State v. Brown
95 N.E.3d 962
Ohio Ct. App.2017Background
- In October 2015 Brown was indicted for aggravated robbery (with a 3-year firearm specification), tampering with evidence (with a 1-year firearm specification), and having a weapon while under disability; he pled not guilty and proceeded to mixed jury/bench trials.
- Victim Maurice Moxley (a concealed-carry permit holder) and his girlfriend Chalice Corvi identified Brown as the man in their car who pointed a gun and fired; police later found Corvi’s cracked-screen cell phone on Brown and gunpowder residue on his hands.
- Brown at first denied involvement, later admitted being inside the vehicle but denied using a gun; he submitted to a polygraph which the examiner reported as deceptive on the question of pointing a gun.
- Jury convicted Brown of aggravated robbery and tampering with evidence (both with specifications); the court convicted him of having a weapon while under disability; aggregate sentence of seven years imposed.
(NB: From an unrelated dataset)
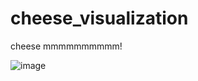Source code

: # cheese_visualization
cheese mmmmmmmmmm!


![image](https://github.com/user-attachments/assets/55ac8ddb-0ad9-405c-882b-79f9276cdade)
- Post-trial Brown moved for a new trial, arguing the State failed to disclose that Moxley had, before his testimony, been convicted of receiving stolen property; the trial court denied the motion and Brown appealed.
Issues
| Issue | Plaintiff's Argument (State) | Defendant's Argument (Brown) | Held |
|---|---|---|---|
| Sufficiency of evidence for having a weapon while under disability (R.C. 2923.13(A)(2)) | Juvenile adjudication stipulated by parties sufficed to prove the disability element | Hand (2016) reasoning should bar use of juvenile adjudication to establish disability because juvenile adjudications lack jury trial protections | Conviction sustained: court distinguished Hand and held statute’s alternative-language permits using juvenile adjudication as an element; sufficient evidence existed |
| Manifest weight challenge to aggravated robbery & tampering convictions | Witness IDs, recovered phone, GSR, and polygraph corroborated conviction | Witnesses not credible; mainly circumstantial evidence | Affirmed: jury’s credibility determinations reasonable; evidence did not weigh heavily against verdict |
| Jury instruction on polygraph evidence | Given instruction allowed use for credibility only and tracked accepted practice | Trial court failed to use Souel verbatim; claimed plain error | No plain error: instruction consistent with Souel’s holding and prior Tenth District precedent |
| Motion for new trial (Brady / newly discovered impeachment) re: Moxley’s conviction | Non-disclosure not material; State offered records check and Brown declined; conviction not likely to change outcome | Failure to disclose Moxley’s receiving-stolen-property conviction deprived Brown of impeachment evidence and warrants new trial | Denied: trial court did not abuse discretion under Crim.R.33 or R.C.2945.79; evidence not material enough to undermine confidence in verdict |
Key Cases Cited
- State v. Hand, 73 N.E.3d 448 (Ohio 2016) (held juvenile adjudications cannot be treated as adult convictions to enhance sentence under R.C.2901.08)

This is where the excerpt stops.